Ist es demnach ein Privileg, in einer Gemeinschaft zu leben? Gemeinsam kann man sich gegenseitig aufbauen, unterhalten, Halt geben. Diesen Eindruck erwecken zumindest einige Duette. Es scheint so, als würden sie mit Leichtigkeit durch diese schwierige Zeit kommen, so leicht und losgelöst bewegen sie sich miteinander auf der Bühne oder in Interaktion mit „den anderen“. Bei einigen Paaren schlägt die anfängliche Leidenschaft aber in Belastung über. Der Druck wird zu groß, die Nähe zu eng. Doch wie distanzieren, wenn man plötzlich so aneinander gebunden ist?
Ist das gerade wirklich passiert?
Während man sich all diese philosophischen Fragen stellt und sich der eigenen Tragik bewusst wird, erscheint plötzlich ein Geist. Es ist eigentlich nicht wirklich ein Geist, aber als Zuschauerin frage ich mich, ob ich fantasiere, oder da wirklich gerade Klara/Marie mit ihrem Nussknacker über die Bühne tanzt, am Weihnachtsabend?
Dem Publikum bleibt die Katharsis verwehrt. Gut so, denn wir befinden uns nach wie vor in einer Pandemie und haben noch lange nicht alle Perspektiven sichtbar gemacht. Durch die Erscheinung dieser sogenannten „Geister“ wird die Reibung der einzelnen Tanzfragmente verstärkt. Eine besondere Stärke der Choreographie.

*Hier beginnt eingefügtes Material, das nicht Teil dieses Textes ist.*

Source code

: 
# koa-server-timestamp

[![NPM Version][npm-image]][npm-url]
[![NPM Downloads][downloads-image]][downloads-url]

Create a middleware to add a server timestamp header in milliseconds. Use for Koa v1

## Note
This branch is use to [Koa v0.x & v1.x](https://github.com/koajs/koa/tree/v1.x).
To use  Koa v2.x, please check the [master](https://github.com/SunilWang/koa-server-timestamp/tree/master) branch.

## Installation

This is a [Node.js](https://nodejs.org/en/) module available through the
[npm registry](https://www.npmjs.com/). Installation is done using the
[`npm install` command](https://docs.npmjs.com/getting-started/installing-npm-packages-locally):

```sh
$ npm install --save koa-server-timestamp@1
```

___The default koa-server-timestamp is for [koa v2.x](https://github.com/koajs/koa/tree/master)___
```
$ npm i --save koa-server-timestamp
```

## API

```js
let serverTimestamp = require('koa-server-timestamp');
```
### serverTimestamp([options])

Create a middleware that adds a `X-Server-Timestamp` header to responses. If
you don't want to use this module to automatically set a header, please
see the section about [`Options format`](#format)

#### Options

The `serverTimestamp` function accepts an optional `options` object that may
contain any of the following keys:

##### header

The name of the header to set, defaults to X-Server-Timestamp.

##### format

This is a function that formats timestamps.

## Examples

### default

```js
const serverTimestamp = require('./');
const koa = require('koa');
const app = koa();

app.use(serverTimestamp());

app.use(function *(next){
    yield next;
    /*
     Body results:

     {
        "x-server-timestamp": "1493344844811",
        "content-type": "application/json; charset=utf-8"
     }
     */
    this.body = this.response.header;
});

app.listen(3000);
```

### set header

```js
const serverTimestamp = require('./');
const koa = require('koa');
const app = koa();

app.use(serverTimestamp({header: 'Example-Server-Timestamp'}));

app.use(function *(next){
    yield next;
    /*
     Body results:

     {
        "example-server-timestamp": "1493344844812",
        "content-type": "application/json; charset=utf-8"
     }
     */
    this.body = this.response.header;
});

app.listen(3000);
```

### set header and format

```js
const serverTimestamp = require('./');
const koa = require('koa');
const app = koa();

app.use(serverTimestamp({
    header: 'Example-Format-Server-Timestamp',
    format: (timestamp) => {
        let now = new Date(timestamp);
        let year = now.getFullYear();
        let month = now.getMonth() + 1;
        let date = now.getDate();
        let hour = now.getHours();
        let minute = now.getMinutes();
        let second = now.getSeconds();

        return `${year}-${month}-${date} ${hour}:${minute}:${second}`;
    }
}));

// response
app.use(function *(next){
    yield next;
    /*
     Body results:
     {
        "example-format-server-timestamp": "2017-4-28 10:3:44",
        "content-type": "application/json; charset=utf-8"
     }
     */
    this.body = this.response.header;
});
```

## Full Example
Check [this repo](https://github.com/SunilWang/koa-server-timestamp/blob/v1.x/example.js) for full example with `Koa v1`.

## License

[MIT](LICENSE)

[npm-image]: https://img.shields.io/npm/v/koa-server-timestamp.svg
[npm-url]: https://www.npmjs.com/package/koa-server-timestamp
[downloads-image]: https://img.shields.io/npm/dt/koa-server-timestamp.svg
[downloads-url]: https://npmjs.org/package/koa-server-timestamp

Das Private wird choreographisch
„Oh, die wohnen also zusammen“, bei diesem Gedanken habe ich mich beim Zuschauen tatsächlich häufiger erwischt. Etwas, was mich überhaupt nichts angeht. Während die Tänzer:innen eine „Rolle“ auf der Bühne spielen, offenbaren sie gleichzeitig ihre privaten Wohnverhältnisse. Auch mit diesem Zwiespalt müssen wir uns in der Pandemie konfrontiert sehen. Wer wann mit wem wird reglementiert und zu einem Politikum.
Die Logik überwinden
Letztlich lebt Ghost Light in erster Linie von seinen Widersprüchen und szenischen Reibungen. Ich habe es sehr genossen, immer wieder ruppig aus einem Geschehen herausgeholt zu werden, immer wieder abrupt einen Gedankenstrang loslassen zu müssen und mich neu zu orientieren. Denn genau das müssen wir seit fast einem Jahr jeden Tag auf’s Neue tun: Loslassen und Neuorientieren.
Ghost Light ist mit einer „Spielfilmlänge“ von 107 Minuten ein wenig langgezogen, aber eine spannende und höchst aktuelle Reflexion unserer Pandemie-Realität. Es ist ein Stück, was diese außergewöhnliche Situation einfängt und durch die musikalischen Klänge von Franz Schubert fast wie einen absurden Traum wirken lässt. Aber eben nur fast.
Noch bis zum 23. April 2021 ist es auf arte concert zu sehen. Sehr empfehlenswert für einen Theaterabend auf der Couch, am besten allein (Zwinkersmiley).